My friend Jeremy figured out something weird was up first, and tried to shush the room. I caught the tail end of a jingle — ”Guess what? I love pancakes” — coming from the puppeted body of a banana peel carved to look like it had tentacles, sitting on a stack of pancakes, a single googly eye affixed to its “face.” The next time it aired I was transfixed. It was an ad within an ad; Nannerpuss (short for Banana Octopus) being the showstopper breakfast of some sillier, frillier operation, before a Denny’s Grand Slam burst onto the screen and a deep-voiced narrator asked if we were ready for a “serious” breakfast. We were not. We only had eyes for Nannerpuss.

In 2009, the Internet was beginning to seep into corporate advertising. Quiznos already had the spongmonkeys, and the Dos Equis man was being memed. But Nannerpuss didn’t feel like a cynical attempt by Denny’s attempting to monetize a meme — it was an organic attempt at Internet irreverence before every brand figured out how to “clap back” on Twitter. People made their own Nannerpuss memes. For Valentine’s Day that year, I bought my partner a handmade Nannerpuss card from Etsy, two Nannerpusses (Nannerpi?) linking banana arms and declaring “Guess what? I love you.” For a moment, Nannerpuss was beloved.
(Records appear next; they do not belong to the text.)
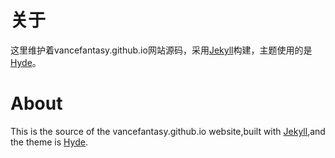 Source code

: # 关于
这里维护着vancefantasy.github.io网站源码，采用[Jekyll](http://jekyllrb.com)构建，主题使用的是[Hyde](http://hyde.getpoole.com)。

# About
This is the source of the vancefantasy.github.io website,built with [Jekyll](http://jekyllrb.com),and the theme is [Hyde](http://hyde.getpoole.com). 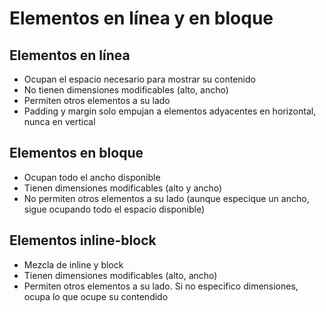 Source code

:# Elementos en línea y en bloque
## Elementos en línea
- Ocupan el espacio necesario para mostrar su contenido
- No tienen dimensiones modificables (alto, ancho)
- Permiten otros elementos a su lado
- Padding y margin solo empujan a elementos adyacentes en horizontal, nunca en vertical

## Elementos en bloque
- Ocupan todo el ancho disponible 
- Tienen dimensiones modificables (alto y ancho)
- No permiten otros elementos a su lado (aunque especique un ancho, sigue ocupando todo el espacio disponible)

## Elementos inline-block
- Mezcla de inline y block
- Tienen dimensiones modificables (alto, ancho)
- Permiten otros elementos a su lado. Si no especifico dimensiones, ocupa lo que ocupe su contendido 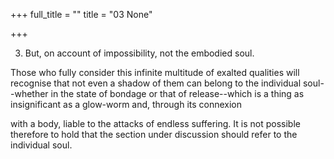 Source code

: +++
full_title = ""
title = "03 None"

+++


3. But, on account of impossibility, not the embodied soul.

Those who fully consider this infinite multitude of exalted qualities will recognise that not even a shadow of them can belong to the individual soul--whether in the state of bondage or that of release--which is a thing as insignificant as a glow-worm and, through its connexion

with a body, liable to the attacks of endless suffering. It is not possible therefore to hold that the section under discussion should refer to the individual soul.

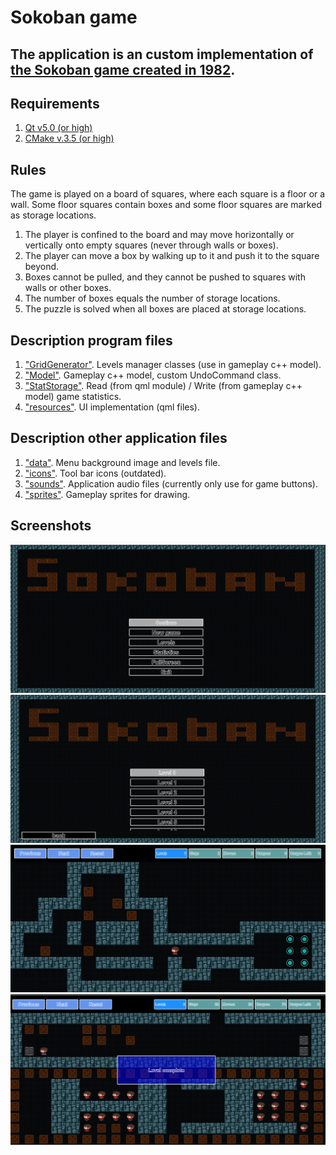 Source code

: # Sokoban game

## The application is an custom implementation of [the Sokoban game created in 1982](https://en.wikipedia.org/wiki/Sokoban).

## Requirements

1. [Qt v5.0 (or high)](https://www.qt.io/)
2. [CMake v.3.5 (or high)](https://cmake.org/)

## Rules

The game is played on a board of squares, where each square is a floor or a wall. 
Some floor squares contain boxes and some floor squares are marked as storage locations.

1. The player is confined to the board and may move horizontally or vertically onto empty squares (never through walls or boxes). 
2. The player can move a box by walking up to it and push it to the square beyond. 
3. Boxes cannot be pulled, and they cannot be pushed to squares with walls or other boxes.
4. The number of boxes equals the number of storage locations. 
5. The puzzle is solved when all boxes are placed at storage locations.

## Description program files

1. ["GridGenerator"](./GridGenerator). Levels manager classes (use in gameplay c++ model).
2. ["Model"](./Model). Gameplay c++ model, custom UndoCommand class.
3. ["StatStorage"](./StatStorage). Read (from qml module) / Write (from gameplay c++ model) game statistics.
4. ["resources"](./resources). UI implementation (qml files).

## Description other application files

1. ["data"](./data). Menu background image and levels file.
2. ["icons"](./icons). Tool bar icons (outdated).
3. ["sounds"](./sounds). Application audio files (currently only use for game buttons).
3. ["sprites"](./sprites). Gameplay sprites for drawing.

## Screenshots

![main menu](screenshots/mainMenu.png)
![levels](screenshots/levels.png)
![gameplay](screenshots/gameplay.png)
![win](screenshots/gameplayWin.png) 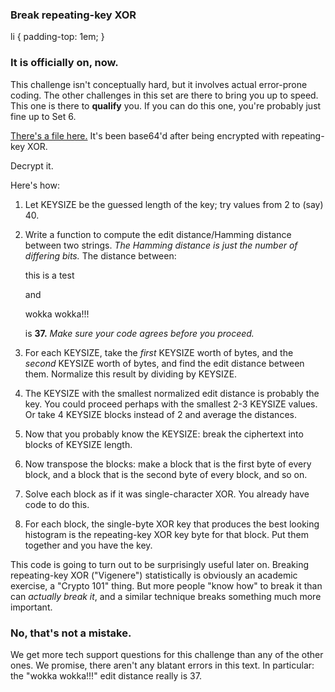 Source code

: ### Break repeating-key XOR

li { padding-top: 1em; }

### It is officially on, now.

This challenge isn't conceptually hard, but it involves actual error-prone coding. The other challenges in this set are there to bring you up to speed. This one is there to **qualify** you. If you can do this one, you're probably just fine up to Set 6.

[There's a file here.](./data/6.txt) It's been base64'd after being encrypted with repeating-key XOR.

Decrypt it.

Here's how:

1.  Let KEYSIZE be the guessed length of the key; try values from 2 to (say) 40.
2.  Write a function to compute the edit distance/Hamming distance between two strings. _The Hamming distance is just the number of differing bits._ The distance between:
    
    this is a test
    
    and
    
    wokka wokka!!!
    
    is **37.** _Make sure your code agrees before you proceed._
3.  For each KEYSIZE, take the _first_ KEYSIZE worth of bytes, and the _second_ KEYSIZE worth of bytes, and find the edit distance between them. Normalize this result by dividing by KEYSIZE.
4.  The KEYSIZE with the smallest normalized edit distance is probably the key. You could proceed perhaps with the smallest 2-3 KEYSIZE values. Or take 4 KEYSIZE blocks instead of 2 and average the distances.
5.  Now that you probably know the KEYSIZE: break the ciphertext into blocks of KEYSIZE length.
6.  Now transpose the blocks: make a block that is the first byte of every block, and a block that is the second byte of every block, and so on.
7.  Solve each block as if it was single-character XOR. You already have code to do this.
8.  For each block, the single-byte XOR key that produces the best looking histogram is the repeating-key XOR key byte for that block. Put them together and you have the key.

This code is going to turn out to be surprisingly useful later on. Breaking repeating-key XOR ("Vigenere") statistically is obviously an academic exercise, a "Crypto 101" thing. But more people "know how" to break it than can _actually break it_, and a similar technique breaks something much more important.

### No, that's not a mistake.

We get more tech support questions for this challenge than any of the other ones. We promise, there aren't any blatant errors in this text. In particular: the "wokka wokka!!!" edit distance really is 37. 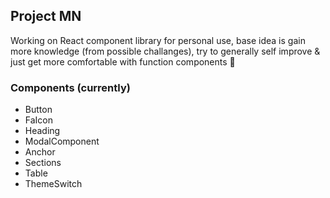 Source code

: ## Project MN
Working on React component library for personal use, base idea is gain more knowledge (from possible challanges), try to generally self improve & just get more comfortable with function components 🙂

### Components (currently)
- Button
- FaIcon
- Heading
- ModalComponent
- Anchor
- Sections
- Table
- ThemeSwitch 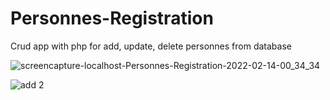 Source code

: # Personnes-Registration
Crud app with php for add, update, delete personnes from database

![screencapture-localhost-Personnes-Registration-2022-02-14-00_34_34](https://user-images.githubusercontent.com/99620184/153827148-752b5362-e9dc-4727-8773-ffbce7b24927.png)

![add 2](https://user-images.githubusercontent.com/99620184/153827292-0c3e07b1-d6dd-42f7-b9c0-e4c3700c2e2e.png)


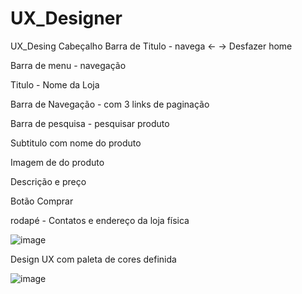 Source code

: # UX_Designer
UX_Desing 
Cabeçalho
Barra de Titulo  - navega <- -> Desfazer 
home 

Barra de menu -  navegação 

Titulo - Nome da Loja 

Barra de Navegação - com 3 links de paginação

Barra de pesquisa - pesquisar produto

Subtitulo com nome do produto 

Imagem de do produto 

Descrição  e preço 

Botão Comprar 

rodapé - Contatos e endereço da loja física

![image](https://github.com/edudias1972/UX_Designer/assets/80340034/78ae87e9-9b87-4439-940f-48b1b4b2b44f)



Design UX com paleta de cores definida 

![image](https://github.com/edudias1972/UX_Designer/assets/80340034/698a1e6d-ab9a-4d08-905e-e86e3c71dc87)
But Nannerpuss died as fast as he lived, and never caught onto the bigger meme zeitgeist, unlike the Kool-Aid Man or the haunting visage of the Burger King. And that’s what makes him great. The fact that Nannerpuss lingers in slight obscurity is just proof of how “far” we’ve come when it comes to the dissemination and monetization of the weird. Now, brands rely on influencers, publications, and anyone on Twitter to share their creations, whether it’s because they’re amazing or absurd. They thrive on obsession and haterade. I have no doubt that if Nannerpuss dropped today, Denny’s thirsty Twitter presence would have catapulted him into meme stardom, and everyone would have loved Denny’s all the more for him.

The thing about Nannerpuss is that it didn’t work. In fact, when Denny’s tried to capitalize on Nannerpuss by giving the character his own Twitter account, it backfired, with Nannerpuss tweeting increasingly disturbing and inappropriate thoughts. But even then, Nannerpuss never inspired me to eat at Denny’s. I developed no warm feelings for the brand who made him. If anything it made me slightly more averse to bananas. The only thing I felt warmly about was Nannerpuss, and the hypothetical restaurant he came from that Denny’s wanted destroyed.

And any time I see another chain restaurant go viral, I long for the brief time when Nannerpuss exited on his own, a creature that Denny’s couldn’t control.